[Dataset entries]
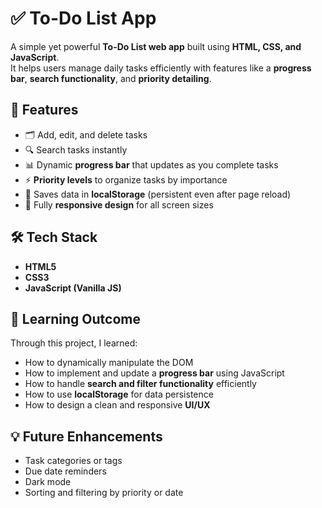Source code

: # ✅ To-Do List App

A simple yet powerful **To-Do List web app** built using **HTML, CSS, and JavaScript**.  
It helps users manage daily tasks efficiently with features like a **progress bar**, **search functionality**, and **priority detailing**.

## 🚀 Features
- 🗂️ Add, edit, and delete tasks  
- 🔍 Search tasks instantly  
- 📊 Dynamic **progress bar** that updates as you complete tasks  
- ⚡ **Priority levels** to organize tasks by importance  
- 💾 Saves data in **localStorage** (persistent even after page reload)  
- 📱 Fully **responsive design** for all screen sizes  

## 🛠️ Tech Stack
- **HTML5**
- **CSS3**
- **JavaScript (Vanilla JS)**

## 🎯 Learning Outcome
Through this project, I learned:
- How to dynamically manipulate the DOM  
- How to implement and update a **progress bar** using JavaScript  
- How to handle **search and filter functionality** efficiently  
- How to use **localStorage** for data persistence  
- How to design a clean and responsive **UI/UX**

## 💡 Future Enhancements
- Task categories or tags  
- Due date reminders  
- Dark mode  
- Sorting and filtering by priority or date  
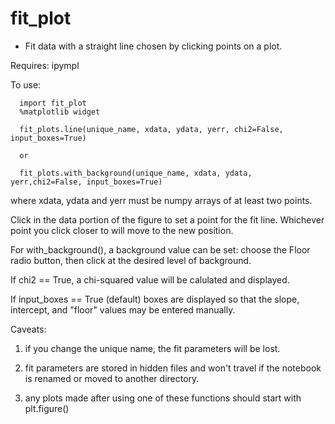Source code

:  # fit_plot

- Fit data with a straight line chosen by clicking points on a plot.

Requires: ipympl

To use:

      import fit_plot
      %matplotlib widget
      
      fit_plots.line(unique_name, xdata, ydata, yerr, chi2=False, input_boxes=True)

      or

      fit_plots.with_background(unique_name, xdata, ydata, yerr,chi2=False, input_boxes=True)

where xdata, ydata and yerr must be numpy arrays of at least two points.

Click in the data portion of the figure to set a point for the fit line.
Whichever point you click closer to will move to the new position.

For with_background(), a background value can be set: choose the
Floor radio button, then click at the desired level of background.

If chi2 == True, a chi-squared value will be calulated and displayed.

If input_boxes == True (default) boxes are displayed so that the slope,
intercept, and "floor" values may be entered manually.

Caveats:

1) if you change the unique name, the fit parameters will be lost.

2) fit parameters are stored in hidden files and won't travel if the
   notebook is renamed or moved to another directory.

3) any plots made after using one of these functions should start with
   plt.figure()

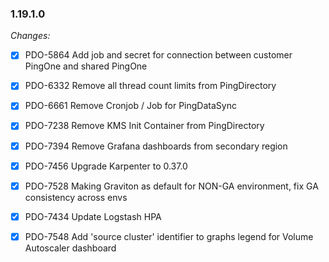 ### 1.19.1.0

_Changes:_

- [X] PDO-5864 Add job and secret for connection between customer PingOne and shared PingOne
- [X] PDO-6332 Remove all thread count limits from PingDirectory
- [X] PDO-6661 Remove Cronjob / Job for PingDataSync
- [X] PDO-7238 Remove KMS Init Container from PingDirectory
- [X] PDO-7394 Remove Grafana dashboards from secondary region
- [X] PDO-7456 Upgrade Karpenter to 0.37.0
- [X] PDO-7528 Making Graviton as default for NON-GA environment, fix GA consistency across envs
- [X] PDO-7434 Update Logstash HPA
- [X] PDO-7548 Add 'source cluster' identifier to graphs legend for Volume Autoscaler dashboard 

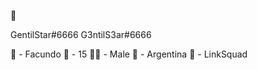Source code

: 👋

GentilStar#6666
G3ntilS3ar#6666


🧒 - Facundo
🔢 - 15
🙋‍♂️ - Male
💫 - Argentina
👑 - LinkSquad







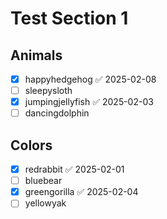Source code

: # Test Section 1

## Animals

- [x] happyhedgehog ✅ 2025-02-08
- [ ] sleepysloth
- [x] jumpingjellyfish ✅ 2025-02-03
- [ ] dancingdolphin

## Colors

- [x] redrabbit ✅ 2025-02-01
- [ ] bluebear
- [x] greengorilla ✅ 2025-02-04
- [ ] yellowyak
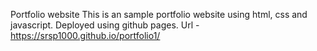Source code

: Portfolio website
This is an sample portfolio website using html, css and javascript. 
Deployed using github pages.
Url - https://srsp1000.github.io/portfolio1/
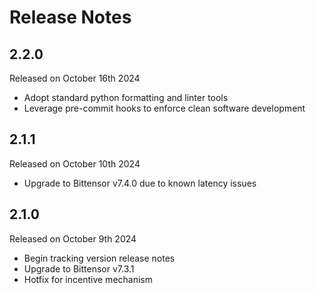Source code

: Release Notes
=============

2.2.0
-----
Released on October 16th 2024
- Adopt standard python formatting and linter tools
- Leverage pre-commit hooks to enforce clean software development


2.1.1
-----
Released on October 10th 2024
- Upgrade to Bittensor v7.4.0 due to known latency issues


2.1.0
-----
Released on October 9th 2024
- Begin tracking version release notes
- Upgrade to Bittensor v7.3.1
- Hotfix for incentive mechanism
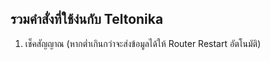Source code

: ## รวมคำสั่งที่ใช้ง่นกับ Teltonika
1. เช็คสัญญาณ (หากต่ำเกินกว่าจะส่งข้อมูลได้ให้ Router Restart อัตโนมัติ)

(Task requirements) Please output all the data exactly as given, with the pictures omitted.

(Exercise result)
Source code

: # ✅ To-Do List App

A simple yet powerful **To-Do List web app** built using **HTML, CSS, and JavaScript**.  
It helps users manage daily tasks efficiently with features like a **progress bar**, **search functionality**, and **priority detailing**.

## 🚀 Features
- 🗂️ Add, edit, and delete tasks  
- 🔍 Search tasks instantly  
- 📊 Dynamic **progress bar** that updates as you complete tasks  
- ⚡ **Priority levels** to organize tasks by importance  
- 💾 Saves data in **localStorage** (persistent even after page reload)  
- 📱 Fully **responsive design** for all screen sizes  

## 🛠️ Tech Stack
- **HTML5**
- **CSS3**
- **JavaScript (Vanilla JS)**

## 🎯 Learning Outcome
Through this project, I learned:
- How to dynamically manipulate the DOM  
- How to implement and update a **progress bar** using JavaScript  
- How to handle **search and filter functionality** efficiently  
- How to use **localStorage** for data persistence  
- How to design a clean and responsive **UI/UX**

## 💡 Future Enhancements
- Task categories or tags  
- Due date reminders  
- Dark mode  
- Sorting and filtering by priority or date  
Source code

:  # fit_plot

- Fit data with a straight line chosen by clicking points on a plot.

Requires: ipympl

To use:

      import fit_plot
      %matplotlib widget
      
      fit_plots.line(unique_name, xdata, ydata, yerr, chi2=False, input_boxes=True)

      or

      fit_plots.with_background(unique_name, xdata, ydata, yerr,chi2=False, input_boxes=True)

where xdata, ydata and yerr must be numpy arrays of at least two points.

Click in the data portion of the figure to set a point for the fit line.
Whichever point you click closer to will move to the new position.

For with_background(), a background value can be set: choose the
Floor radio button, then click at the desired level of background.

If chi2 == True, a chi-squared value will be calulated and displayed.

If input_boxes == True (default) boxes are displayed so that the slope,
intercept, and "floor" values may be entered manually.

Caveats:

1) if you change the unique name, the fit parameters will be lost.

2) fit parameters are stored in hidden files and won't travel if the
   notebook is renamed or moved to another directory.

3) any plots made after using one of these functions should start with
   plt.figure()

 ### 1.19.1.0

_Changes:_

- [X] PDO-5864 Add job and secret for connection between customer PingOne and shared PingOne
- [X] PDO-6332 Remove all thread count limits from PingDirectory
- [X] PDO-6661 Remove Cronjob / Job for PingDataSync
- [X] PDO-7238 Remove KMS Init Container from PingDirectory
- [X] PDO-7394 Remove Grafana dashboards from secondary region
- [X] PDO-7456 Upgrade Karpenter to 0.37.0
- [X] PDO-7528 Making Graviton as default for NON-GA environment, fix GA consistency across envs
- [X] PDO-7434 Update Logstash HPA
- [X] PDO-7548 Add 'source cluster' identifier to graphs legend for Volume Autoscaler dashboard 

Source code

: 👋

GentilStar#6666
G3ntilS3ar#6666


🧒 - Facundo
🔢 - 15
🙋‍♂️ - Male
💫 - Argentina
👑 - LinkSquad







Source code

: # Test Section 1

## Animals

- [x] happyhedgehog ✅ 2025-02-08
- [ ] sleepysloth
- [x] jumpingjellyfish ✅ 2025-02-03
- [ ] dancingdolphin

## Colors

- [x] redrabbit ✅ 2025-02-01
- [ ] bluebear
- [x] greengorilla ✅ 2025-02-04
- [ ] yellowyak
Source code

: Portfolio website
This is an sample portfolio website using html, css and javascript. 
Deployed using github pages.
Url - https://srsp1000.github.io/portfolio1/
Source code

: Release Notes
=============

2.2.0
-----
Released on October 16th 2024
- Adopt standard python formatting and linter tools
- Leverage pre-commit hooks to enforce clean software development


2.1.1
-----
Released on October 10th 2024
- Upgrade to Bittensor v7.4.0 due to known latency issues


2.1.0
-----
Released on October 9th 2024
- Begin tracking version release notes
- Upgrade to Bittensor v7.3.1
- Hotfix for incentive mechanism
Source code

: ## รวมคำสั่งที่ใช้ง่นกับ Teltonika
1. เช็คสัญญาณ (หากต่ำเกินกว่าจะส่งข้อมูลได้ให้ Router Restart อัตโนมัติ)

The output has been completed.